● **Problem**
Return the following data exactly, with all pictures left out.

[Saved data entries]
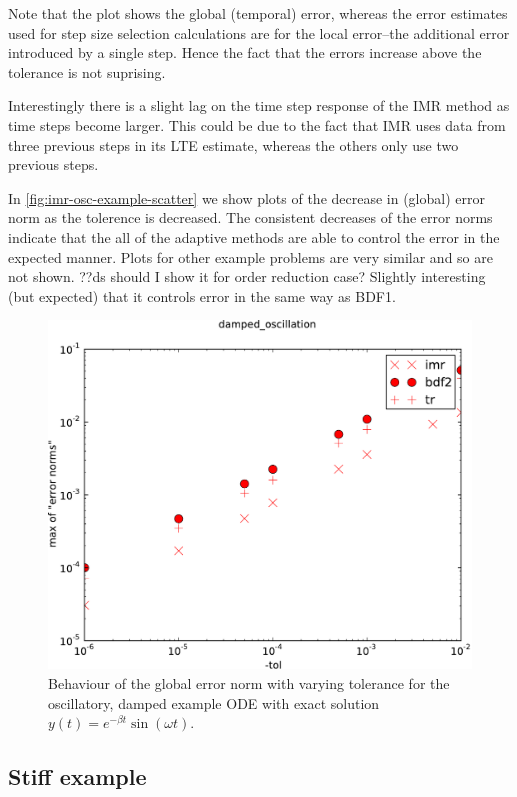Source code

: Note that the plot shows the global (temporal) error, whereas the error estimates used for step size selection calculations are for the local error--the additional error introduced by a single step.
Hence the fact that the errors increase above the tolerance is not suprising.

Interestingly there is a slight lag on the time step response of the IMR method as time steps become larger.
This could be due to the fact that IMR uses data from three previous steps in its LTE estimate, whereas the others only use two previous steps.

In \autoref{fig:imr-osc-example-scatter} we show plots of the decrease in (global) error norm as the tolerence is decreased. 
The consistent decreases of the error norms indicate that the all of the adaptive methods are able to control the error in the expected manner.
Plots for other example problems are very similar and so are not shown.
??ds should I show it for order reduction case? Slightly interesting (but expected) that it controls error in the same way as BDF1.

\begin{figure}[h!]
  \centering \includegraphics[width=1\textwidth]{aimr/damped_oscillation-maxoferrornormsvs-tol}
  \caption{Behaviour of the global error norm with varying tolerance for the oscillatory, damped example ODE with exact solution $y(t) = e^{-\beta t} \sin(\omega t)$.}
  \label{fig:imr-osc-example-scatter}
\end{figure}

\subsection{Stiff example}
\label{sec:imr-stiff-example}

● **Output below**
Source code

: Note that the plot shows the global (temporal) error, whereas the error estimates used for step size selection calculations are for the local error--the additional error introduced by a single step.
Hence the fact that the errors increase above the tolerance is not suprising.

Interestingly there is a slight lag on the time step response of the IMR method as time steps become larger.
This could be due to the fact that IMR uses data from three previous steps in its LTE estimate, whereas the others only use two previous steps.

In \autoref{fig:imr-osc-example-scatter} we show plots of the decrease in (global) error norm as the tolerence is decreased. 
The consistent decreases of the error norms indicate that the all of the adaptive methods are able to control the error in the expected manner.
Plots for other example problems are very similar and so are not shown.
??ds should I show it for order reduction case? Slightly interesting (but expected) that it controls error in the same way as BDF1.

\begin{figure}[h!]
  \centering \includegraphics[width=1\textwidth]{aimr/damped_oscillation-maxoferrornormsvs-tol}
  \caption{Behaviour of the global error norm with varying tolerance for the oscillatory, damped example ODE with exact solution $y(t) = e^{-\beta t} \sin(\omega t)$.}
  \label{fig:imr-osc-example-scatter}
\end{figure}

\subsection{Stiff example}
\label{sec:imr-stiff-example}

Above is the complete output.